# EXERCISE:
From the material below, set down exactly the lines that run from the one containing "We are exposing" to the one containing "7. ⏭️ Integration", minus the pictures.

# RECORDED INFORMATION:
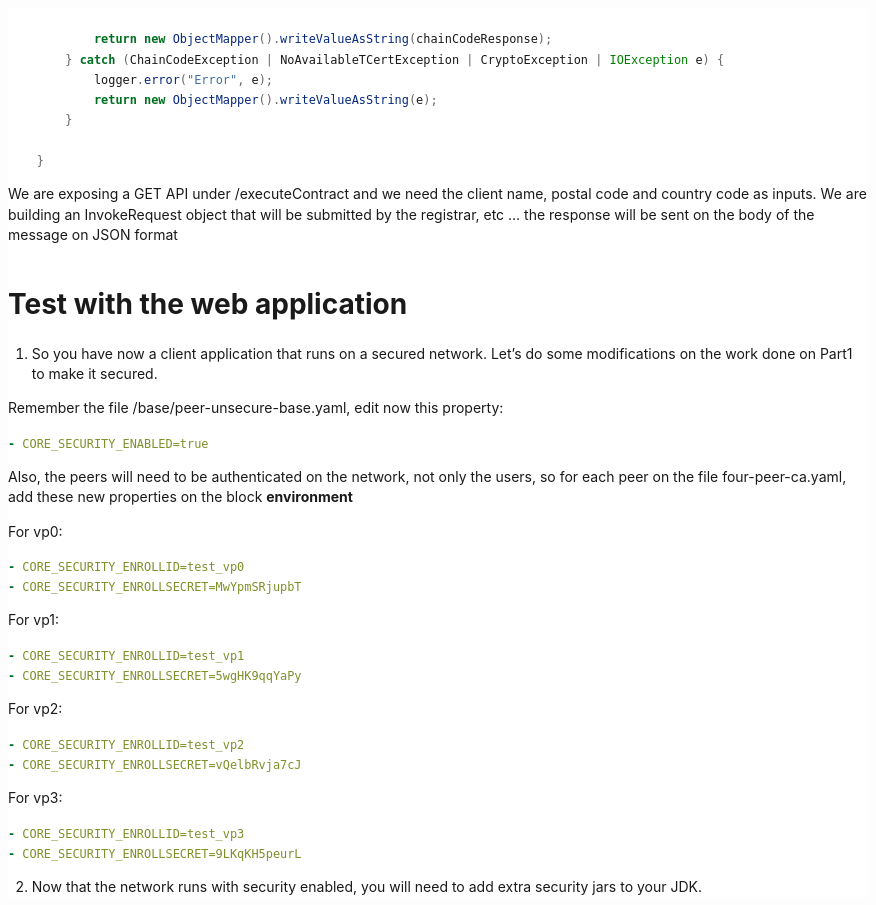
 ```java

			return new ObjectMapper().writeValueAsString(chainCodeResponse);
		} catch (ChainCodeException | NoAvailableTCertException | CryptoException | IOException e) {
			logger.error("Error", e);
			return new ObjectMapper().writeValueAsString(e);
		}

	}
```

We are exposing a GET API under /executeContract and we need the client name, postal code and country code as inputs. We are building an InvokeRequest object that will be submitted by the registrar, etc … the response will be sent on the body of the message on JSON format

# Test with the web application

1.	So you have now a client application that runs on a secured network.
Let’s do some modifications on the work done on Part1 to make it secured.

Remember the file /base/peer-unsecure-base.yaml, edit now this property:

```yaml
- CORE_SECURITY_ENABLED=true
```

Also, the peers will need to be authenticated on the network, not only the users, so for each peer on the file four-peer-ca.yaml, add these new properties on the block **environment**

For vp0:
```yaml
- CORE_SECURITY_ENROLLID=test_vp0
- CORE_SECURITY_ENROLLSECRET=MwYpmSRjupbT
```

For vp1:
```yaml
- CORE_SECURITY_ENROLLID=test_vp1
- CORE_SECURITY_ENROLLSECRET=5wgHK9qqYaPy
```

For vp2:
```yaml
- CORE_SECURITY_ENROLLID=test_vp2
- CORE_SECURITY_ENROLLSECRET=vQelbRvja7cJ
```

For vp3:
```yaml
- CORE_SECURITY_ENROLLID=test_vp3
- CORE_SECURITY_ENROLLSECRET=9LKqKH5peurL
```

2. Now that the network runs with security enabled, you will need to add extra security jars to your JDK.
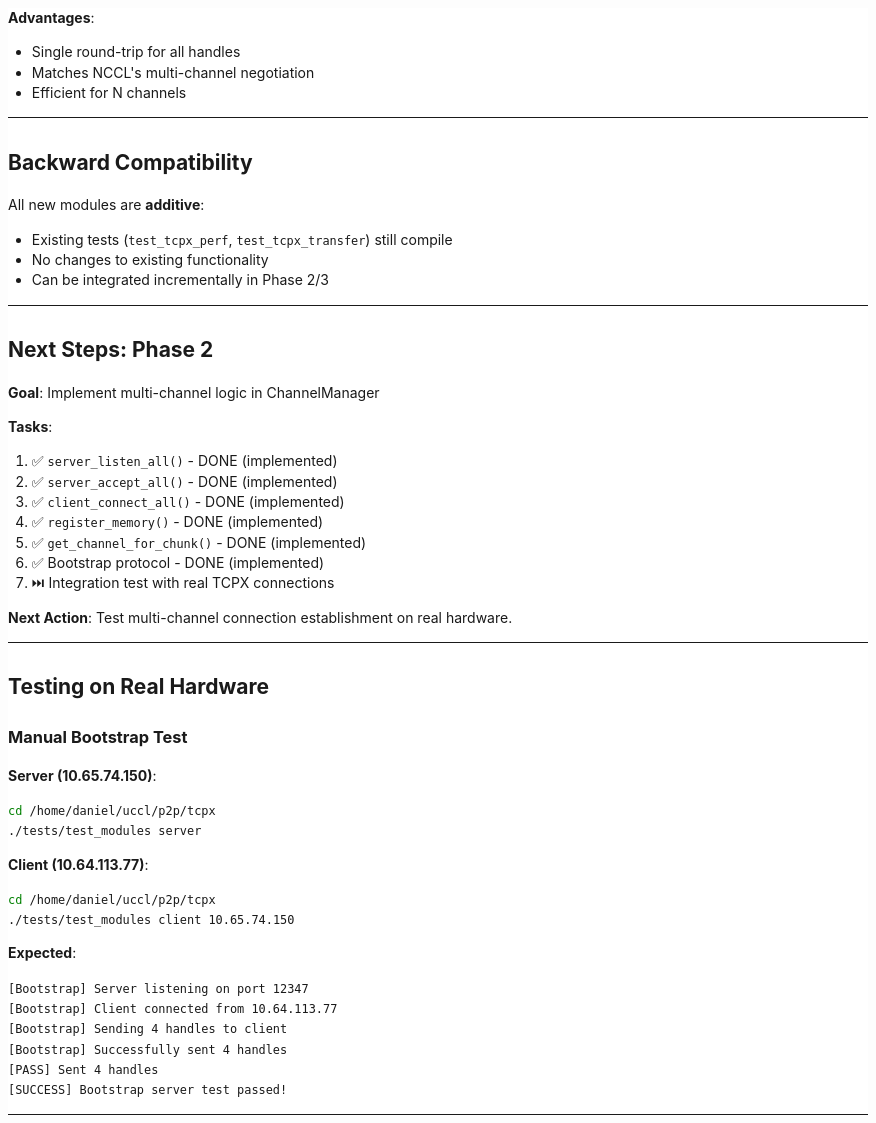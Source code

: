 **Advantages**:
- Single round-trip for all handles
- Matches NCCL's multi-channel negotiation
- Efficient for N channels

---

## Backward Compatibility

All new modules are **additive**:
- Existing tests (`test_tcpx_perf`, `test_tcpx_transfer`) still compile
- No changes to existing functionality
- Can be integrated incrementally in Phase 2/3

---

## Next Steps: Phase 2

**Goal**: Implement multi-channel logic in ChannelManager

**Tasks**:
1. ✅ `server_listen_all()` - DONE (implemented)
2. ✅ `server_accept_all()` - DONE (implemented)
3. ✅ `client_connect_all()` - DONE (implemented)
4. ✅ `register_memory()` - DONE (implemented)
5. ✅ `get_channel_for_chunk()` - DONE (implemented)
6. ✅ Bootstrap protocol - DONE (implemented)
7. ⏭️ Integration test with real TCPX connections

**Next Action**: Test multi-channel connection establishment on real hardware.

---

## Testing on Real Hardware

### Manual Bootstrap Test

**Server (10.65.74.150)**:
```bash
cd /home/daniel/uccl/p2p/tcpx
./tests/test_modules server
```

**Client (10.64.113.77)**:
```bash
cd /home/daniel/uccl/p2p/tcpx
./tests/test_modules client 10.65.74.150
```

**Expected**:
```
[Bootstrap] Server listening on port 12347
[Bootstrap] Client connected from 10.64.113.77
[Bootstrap] Sending 4 handles to client
[Bootstrap] Successfully sent 4 handles
[PASS] Sent 4 handles
[SUCCESS] Bootstrap server test passed!
```

---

# ANSWER SECTION:
We are exposing a GET API under /executeContract and we need the client name, postal code and country code as inputs. We are building an InvokeRequest object that will be submitted by the registrar, etc … the response will be sent on the body of the message on JSON format

# Test with the web application

1.	So you have now a client application that runs on a secured network.
Let’s do some modifications on the work done on Part1 to make it secured.

Remember the file /base/peer-unsecure-base.yaml, edit now this property:

```yaml
- CORE_SECURITY_ENABLED=true
```

Also, the peers will need to be authenticated on the network, not only the users, so for each peer on the file four-peer-ca.yaml, add these new properties on the block **environment**

For vp0:
```yaml
- CORE_SECURITY_ENROLLID=test_vp0
- CORE_SECURITY_ENROLLSECRET=MwYpmSRjupbT
```

For vp1:
```yaml
- CORE_SECURITY_ENROLLID=test_vp1
- CORE_SECURITY_ENROLLSECRET=5wgHK9qqYaPy
```

For vp2:
```yaml
- CORE_SECURITY_ENROLLID=test_vp2
- CORE_SECURITY_ENROLLSECRET=vQelbRvja7cJ
```

For vp3:
```yaml
- CORE_SECURITY_ENROLLID=test_vp3
- CORE_SECURITY_ENROLLSECRET=9LKqKH5peurL
```

2. Now that the network runs with security enabled, you will need to add extra security jars to your JDK.
Source code

: **Advantages**:
- Single round-trip for all handles
- Matches NCCL's multi-channel negotiation
- Efficient for N channels

---

## Backward Compatibility

All new modules are **additive**:
- Existing tests (`test_tcpx_perf`, `test_tcpx_transfer`) still compile
- No changes to existing functionality
- Can be integrated incrementally in Phase 2/3

---

## Next Steps: Phase 2

**Goal**: Implement multi-channel logic in ChannelManager

**Tasks**:
1. ✅ `server_listen_all()` - DONE (implemented)
2. ✅ `server_accept_all()` - DONE (implemented)
3. ✅ `client_connect_all()` - DONE (implemented)
4. ✅ `register_memory()` - DONE (implemented)
5. ✅ `get_channel_for_chunk()` - DONE (implemented)
6. ✅ Bootstrap protocol - DONE (implemented)
7. ⏭️ Integration test with real TCPX connections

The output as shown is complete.